OA book web publishing increases readership twentyfold
Writing recently about his Adventures in Web Publishing at the Inside Higher Ed website, professor Douglas J. Amy described his problem as one typical for many academics: although previously an author of three scholarly books, he wrote a manuscript for a wider audience which failed to attract any suitable publisher. So, he turned it into a website in 2007. Here’s what he says about the result:
“I had over 75,000 visitors to the site. Only half of those stayed long enough to read some of the material […] I can safely say that more people have read this online material than have read my other three books combined. Two of these books were published by university presses and were considered successful. But for these publishers, good sales are often measured in the hundreds – numbers which now seem very modest in comparison to the tens of thousands of readers who have visited my Web site. […] I’ve had readers from over 50 countries. This kind of broad geographical readership would clearly not have happened with a conventionally published book.”
If the print version would have sold 700 copies, and each of them was partly read by a single reader, while only a quarter of unique web visitor were partial web book readers, it still leaves us with 18750:700, or 26:1 ratio in favour of the web book edition.
He warns that his established career and a tenure made it possible to do this, while those seeking tenure or promotion might not be in a position to do so. I disagree on that point. Risk taking is one of the key driving aspect of anything in life. In a comparison between two academics seeking promotion, both with published academic books with similar quality, one with a more known publisher and few hundred copies sold (didn’t risk with OA), and another one with similar sales but with a web edition which becomes read and commented widely on academics blogs and websites (OA book contract), it is the second one who, if the academic impact of the web edition is well presented, has the advantage. I could be entirely mistaken on this, given my total lack of insight into the subject of promotions and tenures.

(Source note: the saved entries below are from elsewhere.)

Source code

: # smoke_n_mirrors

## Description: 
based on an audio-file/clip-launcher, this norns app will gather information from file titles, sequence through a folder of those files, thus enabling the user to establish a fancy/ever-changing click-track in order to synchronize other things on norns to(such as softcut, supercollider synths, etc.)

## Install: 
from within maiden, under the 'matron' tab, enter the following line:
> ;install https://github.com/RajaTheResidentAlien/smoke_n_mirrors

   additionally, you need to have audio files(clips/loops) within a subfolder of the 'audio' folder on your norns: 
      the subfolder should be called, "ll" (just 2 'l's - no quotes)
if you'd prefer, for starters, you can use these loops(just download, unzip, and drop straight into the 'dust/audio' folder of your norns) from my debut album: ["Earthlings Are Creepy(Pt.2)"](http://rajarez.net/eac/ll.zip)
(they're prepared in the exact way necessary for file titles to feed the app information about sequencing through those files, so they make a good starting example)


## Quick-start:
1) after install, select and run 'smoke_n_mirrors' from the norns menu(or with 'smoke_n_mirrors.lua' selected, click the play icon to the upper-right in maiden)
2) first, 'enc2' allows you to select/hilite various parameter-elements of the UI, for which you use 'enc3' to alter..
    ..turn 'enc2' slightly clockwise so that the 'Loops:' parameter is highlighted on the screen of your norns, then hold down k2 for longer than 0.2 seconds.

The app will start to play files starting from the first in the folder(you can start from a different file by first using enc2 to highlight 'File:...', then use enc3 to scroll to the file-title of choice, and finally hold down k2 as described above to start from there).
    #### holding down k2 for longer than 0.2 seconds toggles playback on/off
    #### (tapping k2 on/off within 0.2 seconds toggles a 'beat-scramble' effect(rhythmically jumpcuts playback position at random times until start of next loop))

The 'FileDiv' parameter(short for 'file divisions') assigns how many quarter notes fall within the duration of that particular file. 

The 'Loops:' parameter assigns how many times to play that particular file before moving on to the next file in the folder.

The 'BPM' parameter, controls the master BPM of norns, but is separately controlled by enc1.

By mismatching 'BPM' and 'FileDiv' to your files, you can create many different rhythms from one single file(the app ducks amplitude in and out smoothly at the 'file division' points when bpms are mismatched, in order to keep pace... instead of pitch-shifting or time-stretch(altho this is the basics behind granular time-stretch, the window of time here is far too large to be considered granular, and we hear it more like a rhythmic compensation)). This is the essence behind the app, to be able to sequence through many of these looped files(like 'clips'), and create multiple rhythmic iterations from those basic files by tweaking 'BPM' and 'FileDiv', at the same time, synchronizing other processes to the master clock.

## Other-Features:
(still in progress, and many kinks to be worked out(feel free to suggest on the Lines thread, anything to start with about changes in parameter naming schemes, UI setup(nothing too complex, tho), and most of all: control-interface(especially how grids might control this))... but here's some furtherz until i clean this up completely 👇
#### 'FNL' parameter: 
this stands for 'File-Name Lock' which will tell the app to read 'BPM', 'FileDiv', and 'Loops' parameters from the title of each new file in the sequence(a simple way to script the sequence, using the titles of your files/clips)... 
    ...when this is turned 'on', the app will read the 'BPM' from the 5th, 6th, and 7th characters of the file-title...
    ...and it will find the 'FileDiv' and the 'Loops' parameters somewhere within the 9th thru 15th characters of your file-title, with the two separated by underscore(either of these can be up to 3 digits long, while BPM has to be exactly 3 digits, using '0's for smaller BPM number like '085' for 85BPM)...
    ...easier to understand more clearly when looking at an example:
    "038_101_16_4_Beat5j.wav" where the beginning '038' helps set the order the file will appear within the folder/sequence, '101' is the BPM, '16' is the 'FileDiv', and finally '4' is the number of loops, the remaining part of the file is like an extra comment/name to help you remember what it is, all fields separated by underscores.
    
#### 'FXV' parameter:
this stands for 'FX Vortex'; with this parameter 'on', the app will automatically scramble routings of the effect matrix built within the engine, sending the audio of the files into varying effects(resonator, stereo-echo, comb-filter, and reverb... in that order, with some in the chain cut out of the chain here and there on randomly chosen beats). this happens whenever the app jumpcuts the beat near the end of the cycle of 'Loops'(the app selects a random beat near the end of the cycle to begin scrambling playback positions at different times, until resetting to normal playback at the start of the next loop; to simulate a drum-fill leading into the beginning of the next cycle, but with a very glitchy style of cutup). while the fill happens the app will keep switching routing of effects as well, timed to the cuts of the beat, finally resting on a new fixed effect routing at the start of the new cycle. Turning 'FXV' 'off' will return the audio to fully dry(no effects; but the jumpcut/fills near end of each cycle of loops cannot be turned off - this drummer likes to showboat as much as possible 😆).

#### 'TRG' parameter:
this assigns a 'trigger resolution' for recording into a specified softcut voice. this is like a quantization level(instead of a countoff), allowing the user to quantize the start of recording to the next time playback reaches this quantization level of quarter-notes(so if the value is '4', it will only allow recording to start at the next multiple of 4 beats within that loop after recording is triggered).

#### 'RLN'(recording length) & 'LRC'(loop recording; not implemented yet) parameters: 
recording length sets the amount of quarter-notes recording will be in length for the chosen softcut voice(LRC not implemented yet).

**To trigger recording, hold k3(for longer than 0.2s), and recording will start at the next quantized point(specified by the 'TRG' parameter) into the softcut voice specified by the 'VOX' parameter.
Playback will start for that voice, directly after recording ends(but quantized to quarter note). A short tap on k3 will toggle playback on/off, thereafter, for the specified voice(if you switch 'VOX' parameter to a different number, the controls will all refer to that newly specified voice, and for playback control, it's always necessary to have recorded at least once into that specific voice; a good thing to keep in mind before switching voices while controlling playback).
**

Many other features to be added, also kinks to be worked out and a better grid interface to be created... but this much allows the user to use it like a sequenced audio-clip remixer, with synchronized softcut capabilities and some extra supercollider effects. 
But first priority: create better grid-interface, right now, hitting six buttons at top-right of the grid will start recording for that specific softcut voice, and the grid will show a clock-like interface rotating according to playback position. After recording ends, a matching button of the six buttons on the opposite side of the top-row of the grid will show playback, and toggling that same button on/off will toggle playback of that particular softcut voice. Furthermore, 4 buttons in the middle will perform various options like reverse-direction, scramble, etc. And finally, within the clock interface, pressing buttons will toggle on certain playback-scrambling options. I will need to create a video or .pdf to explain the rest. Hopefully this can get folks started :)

However, it stands that academic books sell most often in hundreds, while 37.500 visitors stayed on the web edition of Government is Good long enough to qualify as potential readers. In a conservative estimate of the web self-publishing impact, let’s say that printed copy would have sold 700 copies. That is seven hundred potential, not actual readers – large parts of academic book sales is sales to libraries. When it comes to hardbacks with usual 40-50 dollar/euro/pound price , vast majority of sales goes to libraries. And many books never make it to the softback, since expensive hardbacks are a way for publishers to recoup the cost of publishing and make profits even on small sales numbers driven by institutional purchasing power. Unless they’re part of a course reading list, significantly large number of books in libraries have less then five readers in years, often in a decade. In addition, it’s rare that students read most of the books they borrow. Large number, i would even risk saying majority, is not read at all – only a part of borrowed books get any reading at all. Let’s not even go into the actual number of pages that get read on average in those books that end up being read – it’s a depressing figure. That’s my experience of students and four not so small libraries in London (Goldsmiths, LSE, Senat House, Queen Mary) in the past five years.
This short detour was required to establish that print sales numbers of academic books can not be equated with number of readers. Yet, when it comes to web sites unique visits, which in this case are around 37.500, dismissive claims are often made that those website visitors have little relation with number of website readers. Again, speaking from personal experience, those anti-web prejudices are mistaken. Open access on-line books of the kind that one likes to read are a precious resource. How much extra non-reading time does it take you to get to the library, find the book, checkout the book, return it, and how long it takes of such extra non-reading time do you require for an on-line book? Yes, finding books on-line too takes time, but the multiplicity and quality of search engines and protocols for searching on-line content has exploded last few years. Students that i studies with last five years (under and postgrad courses) have drastically less time that you, current academics who write and publish books, ever had to study. Number of students who have to work long hours weekly rocketed in the last decades in UK, US and few other European countries whose situation i follow. Evidence for this phenomena is so plentiful, that Bousquet’s paper and his extreme work-study blog post will suffice. In those new conditions of time scarcity and communication overdrive, electronic resources are today students’ and young researchers’ best friends.
Finally, although I think that for all the above reasons we can consider the thought that perhaps the percentage of unique website visitors relates far closer to the actual number of readers of the visited pages, than is the case with academic print books sales and readers ratio, let’s be conservative again, for the sake of all those who still swear by print objects, and discriminate in the calculation web readers once more.
Half of the 75000 unique visitors stayed long enough to read some of the material. Let’s say half of that half i.e. one quarter of 75000 can qualify as readers, in the same loose way like as define the print sales readers too (they’re all potential readers, we can never tell for sure).
This still leaves us with 18750:700, or 26:1 ratio in favour of the web book edition.
Which leaves us with the twentyfold increase from the post title still being a conservative one.